Annie Fenton (Nichole Bloom) is the new kid in school and on her first day, gets into trouble when another girl challenges her in the hallway. Rattled, she sneaks into a side room and discovers Jules (Fabianne Therese) rehearsing a dance. An immediate connection forms and the two become fast friends, spending almost all their free time together, discussing the dead ends of life in their desperately small town.

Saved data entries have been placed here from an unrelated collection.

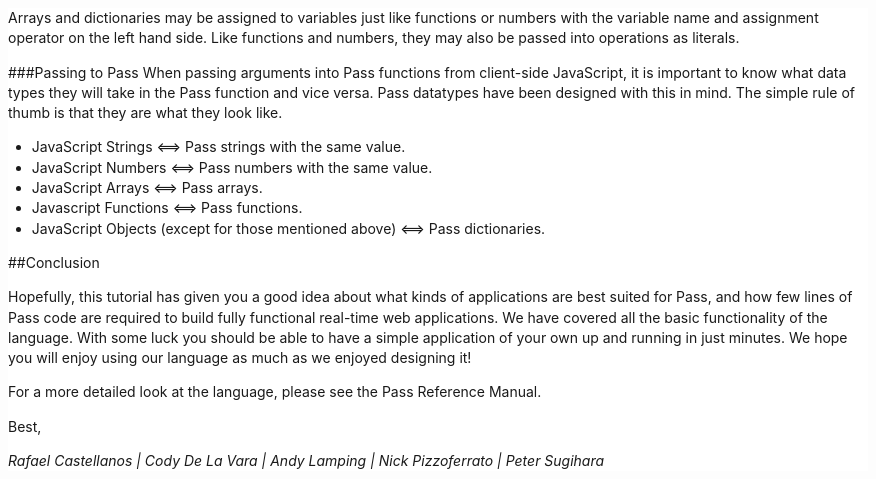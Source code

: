 Arrays and dictionaries may be assigned to variables just like functions or numbers with the variable name and assignment operator on the left hand side. Like functions and numbers, they may also be passed into operations as literals.

###Passing to Pass
When passing arguments into Pass functions from client-side JavaScript, it is important to know what data types they will take in the Pass function and vice versa. Pass datatypes have been designed with this in mind. The simple rule of thumb is that they are what they look like.

* JavaScript Strings ⟺ Pass strings with the same value.
* JavaScript Numbers ⟺ Pass numbers with the same value.
* JavaScript Arrays ⟺ Pass arrays.
* Javascript Functions ⟺ Pass functions.
* JavaScript Objects (except for those mentioned above) ⟺ Pass dictionaries.

##Conclusion

Hopefully, this tutorial has given you a good idea about what kinds of applications are best suited for Pass, and how few lines of Pass code are required to build fully functional real-time web applications. We have covered all the basic functionality of the language. With some luck you should be able to have a simple application of your own up and running in just minutes. We hope you will enjoy using our language as much as we enjoyed designing it! 

For a more detailed look at the language, please see the Pass Reference Manual.

Best,

*Rafael Castellanos | Cody De La Vara | Andy Lamping | Nick Pizzoferrato | Peter Sugihara*
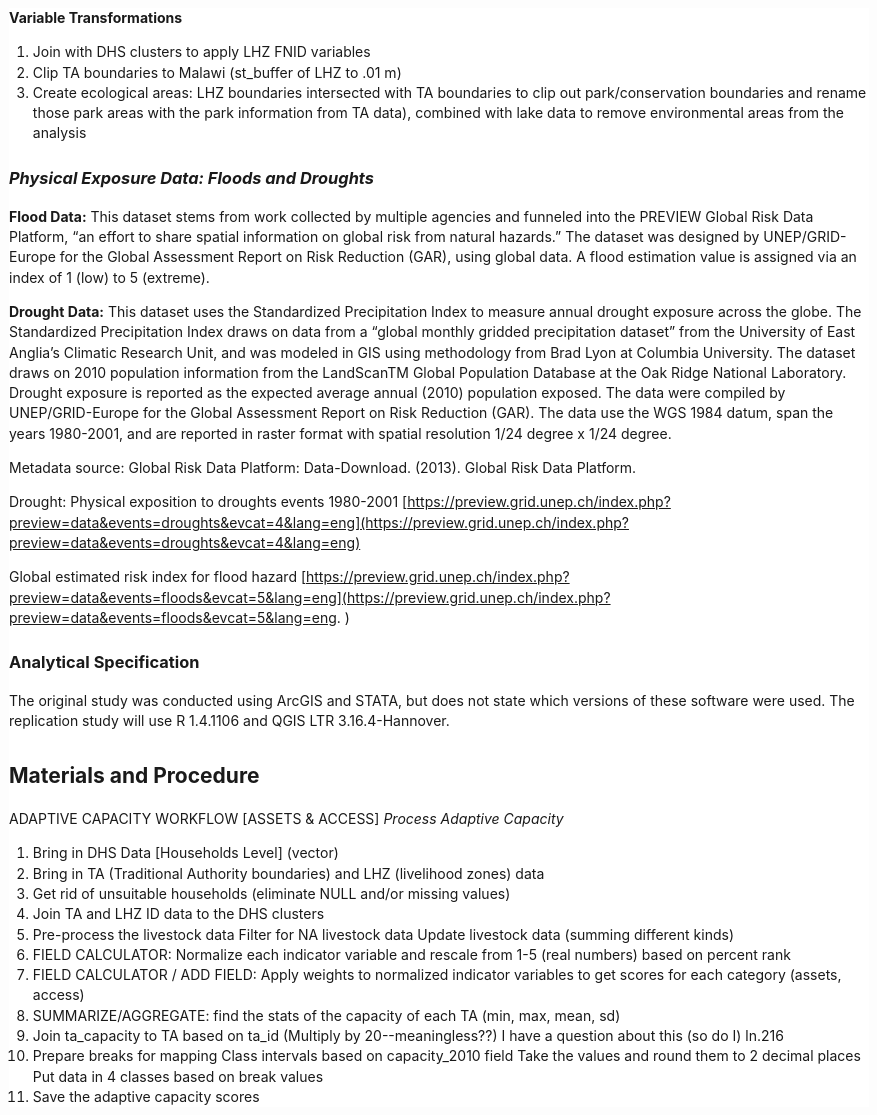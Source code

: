 **Variable Transformations**

1. Join with DHS clusters to apply LHZ FNID variables
2. Clip TA boundaries to Malawi (st_buffer of LHZ to .01 m)
3. Create ecological areas: LHZ boundaries intersected with TA boundaries to clip out park/conservation boundaries and rename those park areas with the park information from TA data), combined with lake data to remove environmental areas from the analysis

### *Physical Exposure Data: Floods and Droughts*
**Flood Data:** This dataset stems from work collected by multiple agencies and funneled into the PREVIEW Global Risk Data Platform, “an effort to share spatial information on global risk from natural hazards.” The dataset was designed by UNEP/GRID-Europe for the Global Assessment Report on Risk Reduction (GAR), using global data. A flood estimation value is assigned via an index of 1 (low) to 5 (extreme).

**Drought Data:** This dataset uses the Standardized Precipitation Index to measure annual drought exposure across the globe. The Standardized Precipitation Index draws on data from a “global monthly gridded precipitation dataset” from the University of East Anglia’s Climatic Research Unit, and was modeled in GIS using methodology from Brad Lyon at Columbia University. The dataset draws on 2010 population information from the LandScanTM Global Population Database at the Oak Ridge National Laboratory.  Drought exposure is reported as the expected average annual (2010) population exposed. The data were compiled by UNEP/GRID-Europe for the Global Assessment Report on Risk Reduction (GAR). The data use the WGS 1984 datum, span the years 1980-2001, and are reported in raster format with spatial resolution 1/24 degree x 1/24 degree.

Metadata source: Global Risk Data Platform: Data-Download. (2013). Global Risk Data Platform.

Drought: Physical exposition to droughts events 1980-2001
[https://preview.grid.unep.ch/index.php?preview=data&events=droughts&evcat=4&lang=eng](https://preview.grid.unep.ch/index.php?preview=data&events=droughts&evcat=4&lang=eng)

Global estimated risk index for flood hazard
[https://preview.grid.unep.ch/index.php?preview=data&events=floods&evcat=5&lang=eng](https://preview.grid.unep.ch/index.php?preview=data&events=floods&evcat=5&lang=eng. )


### Analytical Specification

The original study was conducted using ArcGIS and STATA, but does not state which versions of these software were used.
The replication study will use R 1.4.1106 and QGIS LTR 3.16.4-Hannover.

## Materials and Procedure

ADAPTIVE CAPACITY WORKFLOW [ASSETS & ACCESS]
*Process Adaptive Capacity*

1. Bring in DHS Data [Households Level] (vector)
2. Bring in TA (Traditional Authority boundaries) and LHZ (livelihood zones) data
3. Get rid of unsuitable households (eliminate NULL and/or missing values)
4. Join TA and LHZ ID data to the DHS clusters
5. Pre-process the livestock data Filter for NA livestock data Update livestock data (summing different kinds)
6. FIELD CALCULATOR: Normalize each indicator variable and rescale from 1-5 (real numbers) based on percent rank
7. FIELD CALCULATOR / ADD FIELD: Apply weights to normalized indicator variables to get scores for each category (assets, access)
8. SUMMARIZE/AGGREGATE: find the stats of the capacity of each TA (min, max, mean, sd)
9. Join ta_capacity to TA based on ta_id (Multiply by 20--meaningless??) I have a question about this (so do I) ln.216
10. Prepare breaks for mapping Class intervals based on capacity_2010 field Take the values and round them to 2 decimal places Put data in 4 classes based on break values
11. Save the adaptive capacity scores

Eventually, the two explore a romance, and form a bond that begins to worry Anne’s mother Lynn (Michelle Borth), no matter how honest the two seem to be. Jules convinces Annie to get a homemade tattoo, and then join her at parties where they experiment with drugs and group sex. As Annie’s inhibitions fade, she comes to learn that Jules also as a website where she wears a mask and flaunts herself in front of a camera for money. She lures Annie into it, and the idea of fast cash means funds for a way to get away, made all the more pressing when a betrayal exposes them.
Meanwhile, there is Frank (Pat Healy), a lonely family man struggling to support a son who admires him and a wife that doesn’t. When he can, he sneaks his way onto the computer and logs into Jules’ site, unable to stop himself from watching her, paying to see her do anything. When Annie joins her on camera, he’s doubly incited to meet them. When an opportunity presents itself, things take a troubling turn.
Written and directed by John Carchietta, Teenage Cocktail takes its title to heart, mixing in a number of teenage film tropes to some surprising results. At its core is a pure and engaging relationship between two girls who long for personal attention with each other, sparked by the intense mutual feelings they share. That it’s tainted by the immature pratfalls of high school and the very adult consequences of their actions twists this love story into something else entirely. The huge, jarring tonal shift in the third act is a harrowing spin but one justified by a smart script and very good performances.
As obsession goes, Teenage Cocktail walks a delicate line, never fully painting any of these characters as out of control, but rather swept into the confined spaces they have built around each other. The message here is a tailored one, where the idea of fast cash online in the sexualized manner Jules commits too is first presented as easy and safe, but later revealed to be the opposite, though even then, it doesn’t feel quite as condemning of it as it should. That aside, the film does a great job of portraying the devastation these opposing addictions can have.
Bloom and Therese are very well cast and their chemistry is startling authentic, especially Bloom who wonderfully brings Annie to life as a girl raised well yet in need of some identity. As her parents, Borth has some very strong moments as the more authoritative but loving mother, while Joshua Leonard, playing Annie’s father is more loose yet supportive. They each give these people great depth, a rarity in teenage movie parents, with Leonard at one point having the film’s most emotional moment when he discovers something about his daughter that changes everything. His near wordless reaction is wrenching.
There’s plenty in Teenage Cocktail that might be familiar with the current crop of lesbian teenage romance films, but there is also a lot that helps separate this from others. Good direction, great performances, and a well-earned finale make this a mix that works.
Movie description: Teenage Cocktail is a 2017 drama about two teenage girls unhappy with their lot in life who decide to run away, only to have the consequences of that choice change everything.